Am Freitag bemühen sich einige Spitzen-Grüne um demonstrative Abrüstung gegenüber der CSU. Der grüne Oberrealo und baden-württembergische Regierungschef Winfried Kretschmann begrüßt seinen bayerischen Amtskollegen Seehofer mit einem kumpelhaften „Guten Morgen Horst, grüß Dich, alter Freund“, bevor er zu Merkel in die CDU-Zentrale verschwindet. Der ein oder andere Grüne posiert fröhlich mit einem Papp-Adenauer.

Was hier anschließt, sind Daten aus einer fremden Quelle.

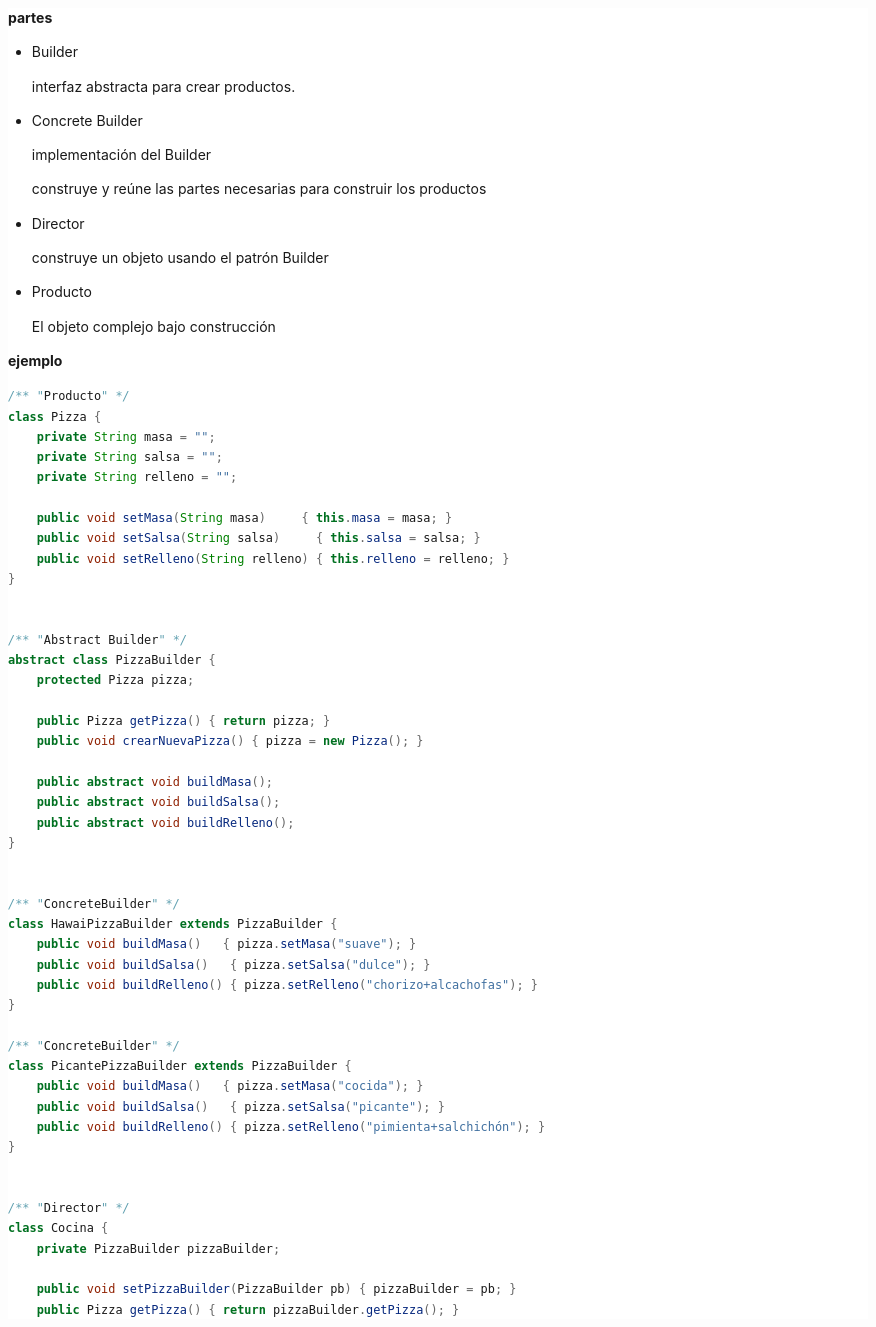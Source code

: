 **partes**

- Builder 

   interfaz abstracta para crear productos.

-  Concrete Builder 

   implementación del Builder

   construye y reúne las partes necesarias para construir los productos

-  Director 

   construye un objeto usando el patrón Builder 

-  Producto 

   El objeto complejo bajo construcción

**ejemplo**

```java
/** "Producto" */
class Pizza {
    private String masa = "";
    private String salsa = "";
    private String relleno = "";
 
    public void setMasa(String masa)     { this.masa = masa; }
    public void setSalsa(String salsa)     { this.salsa = salsa; }
    public void setRelleno(String relleno) { this.relleno = relleno; }
}
 
 
/** "Abstract Builder" */
abstract class PizzaBuilder {
    protected Pizza pizza;
 
    public Pizza getPizza() { return pizza; }
    public void crearNuevaPizza() { pizza = new Pizza(); }
 
    public abstract void buildMasa();
    public abstract void buildSalsa();
    public abstract void buildRelleno();
}

 
/** "ConcreteBuilder" */
class HawaiPizzaBuilder extends PizzaBuilder {
    public void buildMasa()   { pizza.setMasa("suave"); }
    public void buildSalsa()   { pizza.setSalsa("dulce"); }
    public void buildRelleno() { pizza.setRelleno("chorizo+alcachofas"); }
}
 
/** "ConcreteBuilder" */
class PicantePizzaBuilder extends PizzaBuilder {
    public void buildMasa()   { pizza.setMasa("cocida"); }
    public void buildSalsa()   { pizza.setSalsa("picante"); }
    public void buildRelleno() { pizza.setRelleno("pimienta+salchichón"); }
}
 
 
/** "Director" */
class Cocina {
    private PizzaBuilder pizzaBuilder;
 
    public void setPizzaBuilder(PizzaBuilder pb) { pizzaBuilder = pb; }
    public Pizza getPizza() { return pizzaBuilder.getPizza(); }
```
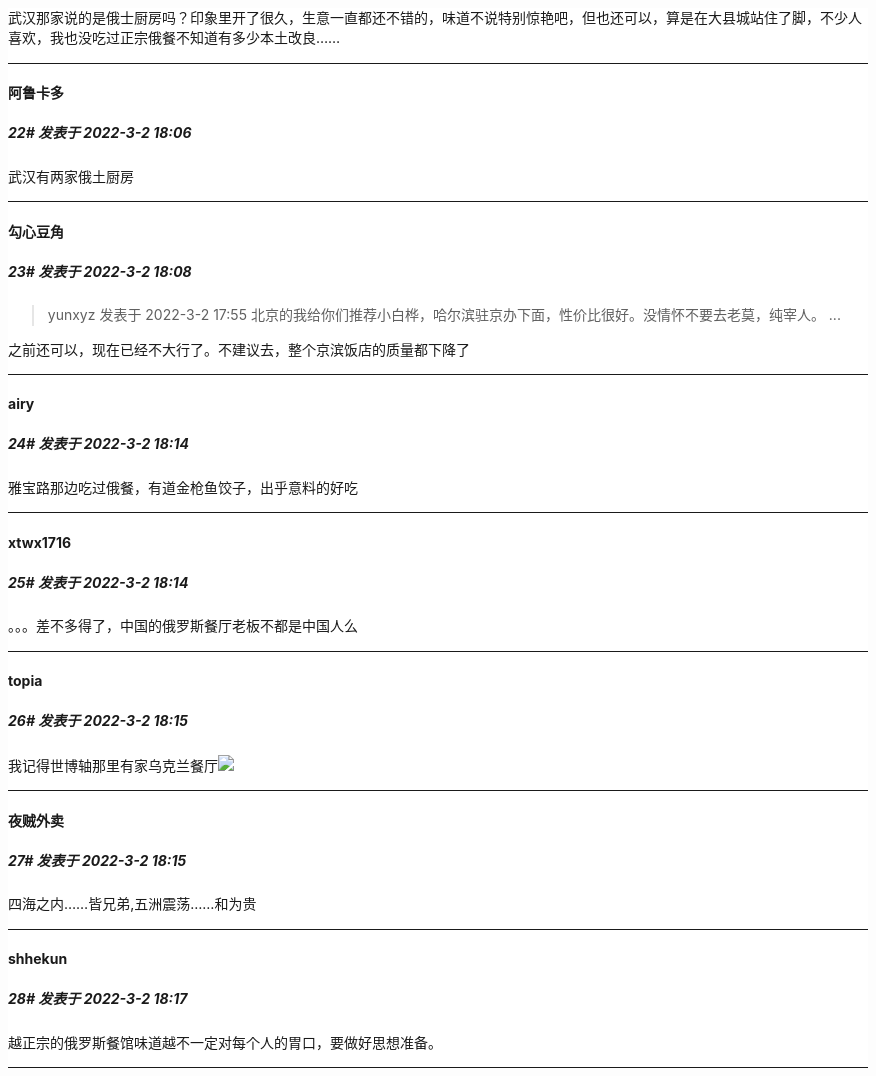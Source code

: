 武汉那家说的是俄士厨房吗？印象里开了很久，生意一直都还不错的，味道不说特别惊艳吧，但也还可以，算是在大县城站住了脚，不少人喜欢，我也没吃过正宗俄餐不知道有多少本土改良……

*****

####  阿鲁卡多  
##### 22#       发表于 2022-3-2 18:06

武汉有两家俄土厨房

*****

####  勾心豆角  
##### 23#       发表于 2022-3-2 18:08

<blockquote>yunxyz 发表于 2022-3-2 17:55
北京的我给你们推荐小白桦，哈尔滨驻京办下面，性价比很好。没情怀不要去老莫，纯宰人。 ...</blockquote>
之前还可以，现在已经不大行了。不建议去，整个京滨饭店的质量都下降了

*****

####  airy  
##### 24#       发表于 2022-3-2 18:14

雅宝路那边吃过俄餐，有道金枪鱼饺子，出乎意料的好吃

*****

####  xtwx1716  
##### 25#       发表于 2022-3-2 18:14

。。。差不多得了，中国的俄罗斯餐厅老板不都是中国人么

*****

####  topia  
##### 26#       发表于 2022-3-2 18:15

我记得世博轴那里有家乌克兰餐厅<img src="https://static.saraba1st.com/image/smiley/face2017/037.png" referrerpolicy="no-referrer">

*****

####  夜贼外卖  
##### 27#       发表于 2022-3-2 18:15

四海之内……皆兄弟,五洲震荡……和为贵

*****

####  shhekun  
##### 28#       发表于 2022-3-2 18:17

越正宗的俄罗斯餐馆味道越不一定对每个人的胃口，要做好思想准备。

*****
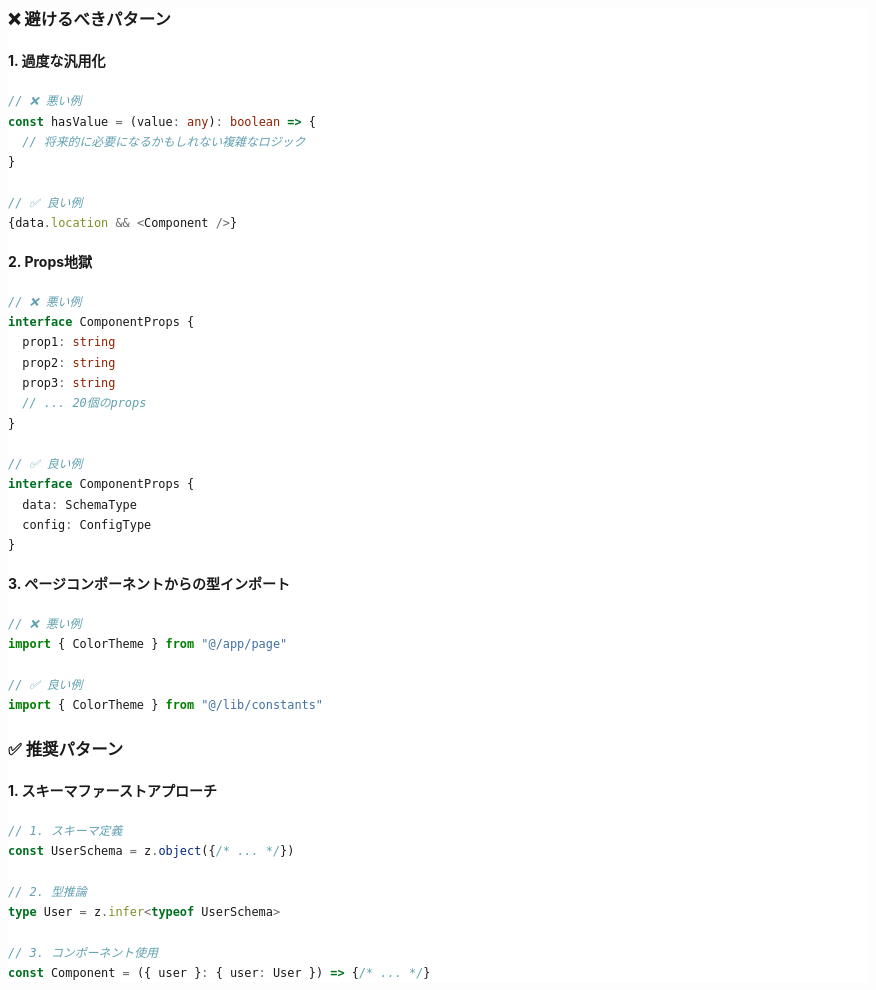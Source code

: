 ### ❌ 避けるべきパターン

#### 1. 過度な汎用化
```typescript
// ❌ 悪い例
const hasValue = (value: any): boolean => {
  // 将来的に必要になるかもしれない複雑なロジック
}

// ✅ 良い例
{data.location && <Component />}
```

#### 2. Props地獄
```typescript
// ❌ 悪い例
interface ComponentProps {
  prop1: string
  prop2: string
  prop3: string
  // ... 20個のprops
}

// ✅ 良い例
interface ComponentProps {
  data: SchemaType
  config: ConfigType
}
```

#### 3. ページコンポーネントからの型インポート
```typescript
// ❌ 悪い例
import { ColorTheme } from "@/app/page"

// ✅ 良い例
import { ColorTheme } from "@/lib/constants"
```

### ✅ 推奨パターン

#### 1. スキーマファーストアプローチ
```typescript
// 1. スキーマ定義
const UserSchema = z.object({/* ... */})

// 2. 型推論
type User = z.infer<typeof UserSchema>

// 3. コンポーネント使用
const Component = ({ user }: { user: User }) => {/* ... */}
```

Der Humor ist der Ökopartei also noch nicht abhanden gekommen. Die Grünen wirken alles in allem ganz zufrieden mit sich und den eigenen Verhandlungskünsten. Öffentliche Streitereien zwischen Parteilinken und Realos gibt es derzeit kaum. Die Botschaft nach außen ist klar: An uns liegt es jedenfalls nicht, wenn Jamaika in die Hose gehen sollte.

Die Kanzlerin kann sich übrigens gleich am Montag bei einem Routinetermin erkundigen, was es bedeutet, wenn sich eine Regierungsbildung quälend lange hinzieht. Sie empfängt den niederländischen Ministerpräsidenten Mark Rutte. Dessen Mitte-Rechts-Koalition wurde mehr als sieben Monate nach der Parlamentswahl vereidigt.